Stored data
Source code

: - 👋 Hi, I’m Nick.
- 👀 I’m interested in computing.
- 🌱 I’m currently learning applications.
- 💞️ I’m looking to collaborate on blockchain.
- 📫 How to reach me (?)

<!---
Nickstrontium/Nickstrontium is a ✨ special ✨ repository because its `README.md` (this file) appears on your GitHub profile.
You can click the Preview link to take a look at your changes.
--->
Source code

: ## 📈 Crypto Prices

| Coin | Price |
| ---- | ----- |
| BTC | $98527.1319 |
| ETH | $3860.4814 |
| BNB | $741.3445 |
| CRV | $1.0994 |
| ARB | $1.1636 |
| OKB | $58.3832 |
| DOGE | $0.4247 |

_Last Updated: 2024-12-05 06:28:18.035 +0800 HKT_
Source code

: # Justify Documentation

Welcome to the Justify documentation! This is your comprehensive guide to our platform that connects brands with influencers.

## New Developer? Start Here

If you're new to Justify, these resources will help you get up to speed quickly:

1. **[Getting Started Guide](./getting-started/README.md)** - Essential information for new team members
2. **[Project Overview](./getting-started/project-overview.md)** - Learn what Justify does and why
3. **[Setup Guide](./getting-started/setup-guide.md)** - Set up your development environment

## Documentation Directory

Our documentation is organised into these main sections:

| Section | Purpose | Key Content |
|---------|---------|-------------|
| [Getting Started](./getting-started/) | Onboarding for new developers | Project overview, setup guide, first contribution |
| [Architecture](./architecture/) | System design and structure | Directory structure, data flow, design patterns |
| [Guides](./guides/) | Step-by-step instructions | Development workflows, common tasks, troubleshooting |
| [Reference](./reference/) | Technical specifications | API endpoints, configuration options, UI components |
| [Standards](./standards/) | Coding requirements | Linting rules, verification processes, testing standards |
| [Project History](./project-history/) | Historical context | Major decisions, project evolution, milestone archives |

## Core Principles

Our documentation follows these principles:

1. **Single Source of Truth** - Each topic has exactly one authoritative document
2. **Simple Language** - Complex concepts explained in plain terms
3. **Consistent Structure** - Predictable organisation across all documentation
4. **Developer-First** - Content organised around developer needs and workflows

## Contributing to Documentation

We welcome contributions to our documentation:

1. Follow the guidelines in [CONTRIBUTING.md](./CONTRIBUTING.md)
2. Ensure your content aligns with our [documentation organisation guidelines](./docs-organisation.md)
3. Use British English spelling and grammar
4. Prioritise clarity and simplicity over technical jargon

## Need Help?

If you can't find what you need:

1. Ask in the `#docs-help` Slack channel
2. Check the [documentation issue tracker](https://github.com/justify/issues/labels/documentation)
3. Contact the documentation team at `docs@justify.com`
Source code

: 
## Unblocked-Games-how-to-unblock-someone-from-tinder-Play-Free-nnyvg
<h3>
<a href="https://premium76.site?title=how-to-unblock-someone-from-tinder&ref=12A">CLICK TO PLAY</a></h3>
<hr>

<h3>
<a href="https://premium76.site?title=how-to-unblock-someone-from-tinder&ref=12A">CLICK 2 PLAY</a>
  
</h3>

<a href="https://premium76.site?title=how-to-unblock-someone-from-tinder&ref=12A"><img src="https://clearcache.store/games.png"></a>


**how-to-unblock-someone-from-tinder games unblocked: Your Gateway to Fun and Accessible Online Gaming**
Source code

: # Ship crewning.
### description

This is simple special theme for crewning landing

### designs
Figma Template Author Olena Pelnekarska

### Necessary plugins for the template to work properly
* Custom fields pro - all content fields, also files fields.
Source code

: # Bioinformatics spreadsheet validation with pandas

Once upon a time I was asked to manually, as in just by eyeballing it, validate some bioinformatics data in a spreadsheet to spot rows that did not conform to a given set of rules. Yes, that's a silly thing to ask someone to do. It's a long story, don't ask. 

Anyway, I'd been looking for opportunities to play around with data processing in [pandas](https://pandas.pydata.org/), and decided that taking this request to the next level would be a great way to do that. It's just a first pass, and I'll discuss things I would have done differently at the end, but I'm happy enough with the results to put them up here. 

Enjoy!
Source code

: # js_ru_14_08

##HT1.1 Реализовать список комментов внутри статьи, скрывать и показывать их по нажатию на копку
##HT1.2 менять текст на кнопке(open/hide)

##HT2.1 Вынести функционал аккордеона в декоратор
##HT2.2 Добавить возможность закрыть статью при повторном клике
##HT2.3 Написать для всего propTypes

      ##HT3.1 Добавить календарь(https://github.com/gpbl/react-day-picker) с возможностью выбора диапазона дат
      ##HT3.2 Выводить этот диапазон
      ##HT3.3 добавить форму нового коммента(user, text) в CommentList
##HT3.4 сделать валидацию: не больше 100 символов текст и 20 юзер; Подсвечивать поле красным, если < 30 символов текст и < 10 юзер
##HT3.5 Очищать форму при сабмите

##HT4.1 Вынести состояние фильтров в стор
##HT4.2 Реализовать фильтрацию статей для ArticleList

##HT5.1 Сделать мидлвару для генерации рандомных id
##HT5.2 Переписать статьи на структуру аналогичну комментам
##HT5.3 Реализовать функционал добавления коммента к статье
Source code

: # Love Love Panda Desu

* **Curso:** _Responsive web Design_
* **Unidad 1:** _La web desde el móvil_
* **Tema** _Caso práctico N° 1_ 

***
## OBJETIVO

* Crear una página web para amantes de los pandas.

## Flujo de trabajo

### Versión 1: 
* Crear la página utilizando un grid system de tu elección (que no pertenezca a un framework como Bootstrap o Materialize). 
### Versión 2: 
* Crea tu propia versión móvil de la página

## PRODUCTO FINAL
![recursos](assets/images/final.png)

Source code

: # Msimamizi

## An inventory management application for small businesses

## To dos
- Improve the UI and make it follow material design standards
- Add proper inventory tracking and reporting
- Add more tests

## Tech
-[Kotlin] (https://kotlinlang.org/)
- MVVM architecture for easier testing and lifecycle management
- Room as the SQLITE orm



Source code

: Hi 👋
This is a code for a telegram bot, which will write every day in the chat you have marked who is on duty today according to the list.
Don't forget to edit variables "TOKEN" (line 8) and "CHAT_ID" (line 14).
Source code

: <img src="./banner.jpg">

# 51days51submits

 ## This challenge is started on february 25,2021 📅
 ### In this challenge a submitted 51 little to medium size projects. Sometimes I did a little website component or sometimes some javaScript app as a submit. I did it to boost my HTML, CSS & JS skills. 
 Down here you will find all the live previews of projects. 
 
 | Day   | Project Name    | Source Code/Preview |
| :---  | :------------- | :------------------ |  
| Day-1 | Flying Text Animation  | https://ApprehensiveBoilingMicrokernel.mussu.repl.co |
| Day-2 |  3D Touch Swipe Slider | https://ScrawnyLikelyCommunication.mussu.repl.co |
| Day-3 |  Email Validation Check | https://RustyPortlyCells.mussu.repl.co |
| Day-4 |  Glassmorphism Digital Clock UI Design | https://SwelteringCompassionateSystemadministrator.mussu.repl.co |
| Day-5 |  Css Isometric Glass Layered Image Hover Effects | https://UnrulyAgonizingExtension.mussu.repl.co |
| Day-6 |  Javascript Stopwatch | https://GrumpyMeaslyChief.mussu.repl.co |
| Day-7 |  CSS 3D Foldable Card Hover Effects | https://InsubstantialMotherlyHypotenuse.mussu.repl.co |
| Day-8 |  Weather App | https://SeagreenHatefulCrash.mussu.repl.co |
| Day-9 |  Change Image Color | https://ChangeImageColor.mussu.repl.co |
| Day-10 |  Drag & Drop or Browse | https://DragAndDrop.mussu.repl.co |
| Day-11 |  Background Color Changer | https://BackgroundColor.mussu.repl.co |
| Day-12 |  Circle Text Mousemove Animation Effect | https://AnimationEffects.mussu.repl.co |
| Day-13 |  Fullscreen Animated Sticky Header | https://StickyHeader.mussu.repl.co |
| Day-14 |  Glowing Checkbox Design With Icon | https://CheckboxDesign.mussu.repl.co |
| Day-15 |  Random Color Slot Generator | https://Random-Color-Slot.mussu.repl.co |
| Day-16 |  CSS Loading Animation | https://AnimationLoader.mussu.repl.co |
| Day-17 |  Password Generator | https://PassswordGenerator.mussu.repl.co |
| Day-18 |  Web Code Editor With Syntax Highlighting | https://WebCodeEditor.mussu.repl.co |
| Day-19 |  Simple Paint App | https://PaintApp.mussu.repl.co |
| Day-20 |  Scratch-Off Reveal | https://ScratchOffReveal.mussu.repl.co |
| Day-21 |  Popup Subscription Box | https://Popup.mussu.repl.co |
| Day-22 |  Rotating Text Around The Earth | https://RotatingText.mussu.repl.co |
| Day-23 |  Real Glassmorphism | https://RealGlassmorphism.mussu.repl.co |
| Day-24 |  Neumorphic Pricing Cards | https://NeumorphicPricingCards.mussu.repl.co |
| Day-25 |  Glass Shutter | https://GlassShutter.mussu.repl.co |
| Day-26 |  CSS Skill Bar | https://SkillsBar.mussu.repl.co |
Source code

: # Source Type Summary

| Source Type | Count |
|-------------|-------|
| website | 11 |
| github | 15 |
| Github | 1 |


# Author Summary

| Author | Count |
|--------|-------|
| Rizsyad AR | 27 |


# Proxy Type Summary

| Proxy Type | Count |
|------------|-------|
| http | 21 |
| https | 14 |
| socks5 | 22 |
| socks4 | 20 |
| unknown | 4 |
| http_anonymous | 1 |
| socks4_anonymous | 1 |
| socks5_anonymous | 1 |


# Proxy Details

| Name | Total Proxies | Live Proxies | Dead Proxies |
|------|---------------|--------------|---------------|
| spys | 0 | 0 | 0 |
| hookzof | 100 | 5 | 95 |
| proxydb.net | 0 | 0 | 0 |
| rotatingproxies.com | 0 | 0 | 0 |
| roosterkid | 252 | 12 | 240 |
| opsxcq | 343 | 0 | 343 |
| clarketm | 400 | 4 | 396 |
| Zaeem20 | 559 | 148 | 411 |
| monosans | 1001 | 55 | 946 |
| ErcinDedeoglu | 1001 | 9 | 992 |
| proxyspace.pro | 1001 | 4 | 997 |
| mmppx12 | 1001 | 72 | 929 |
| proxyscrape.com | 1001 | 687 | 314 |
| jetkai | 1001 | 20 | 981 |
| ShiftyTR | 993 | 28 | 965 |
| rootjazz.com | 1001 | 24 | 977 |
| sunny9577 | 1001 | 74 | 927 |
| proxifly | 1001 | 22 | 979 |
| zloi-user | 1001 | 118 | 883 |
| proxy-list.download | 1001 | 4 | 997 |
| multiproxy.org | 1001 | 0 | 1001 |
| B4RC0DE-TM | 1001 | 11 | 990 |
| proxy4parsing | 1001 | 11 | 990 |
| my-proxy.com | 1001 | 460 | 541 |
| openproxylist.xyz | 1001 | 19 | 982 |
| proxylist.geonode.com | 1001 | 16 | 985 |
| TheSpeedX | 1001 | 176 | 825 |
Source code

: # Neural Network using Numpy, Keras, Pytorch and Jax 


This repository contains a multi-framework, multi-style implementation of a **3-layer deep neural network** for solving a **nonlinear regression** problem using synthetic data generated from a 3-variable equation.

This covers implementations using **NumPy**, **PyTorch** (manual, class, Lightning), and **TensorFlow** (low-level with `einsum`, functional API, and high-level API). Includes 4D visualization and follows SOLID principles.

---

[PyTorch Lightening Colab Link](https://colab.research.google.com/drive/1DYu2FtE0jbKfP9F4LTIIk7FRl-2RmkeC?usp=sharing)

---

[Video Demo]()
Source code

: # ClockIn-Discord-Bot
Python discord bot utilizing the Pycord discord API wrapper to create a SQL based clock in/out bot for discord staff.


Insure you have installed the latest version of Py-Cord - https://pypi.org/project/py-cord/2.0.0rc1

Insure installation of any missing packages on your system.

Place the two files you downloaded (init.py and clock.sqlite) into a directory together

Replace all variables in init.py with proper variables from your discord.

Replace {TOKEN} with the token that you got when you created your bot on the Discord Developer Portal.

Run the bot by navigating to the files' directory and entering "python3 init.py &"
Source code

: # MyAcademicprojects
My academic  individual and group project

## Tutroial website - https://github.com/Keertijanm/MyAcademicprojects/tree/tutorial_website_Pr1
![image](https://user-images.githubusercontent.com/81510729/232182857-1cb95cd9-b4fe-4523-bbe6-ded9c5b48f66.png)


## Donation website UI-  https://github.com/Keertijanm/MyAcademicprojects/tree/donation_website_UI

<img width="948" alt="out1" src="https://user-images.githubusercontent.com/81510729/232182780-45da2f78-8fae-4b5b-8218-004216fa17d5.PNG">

* _ACTIVITY_:
In the lines above, find the word "Crear" and copy each line that contains it.

* _SOLUTION_:
* Crear una página web para amantes de los pandas.
* Crear la página utilizando un grid system de tu elección (que no pertenezca a un framework como Bootstrap o Materialize). 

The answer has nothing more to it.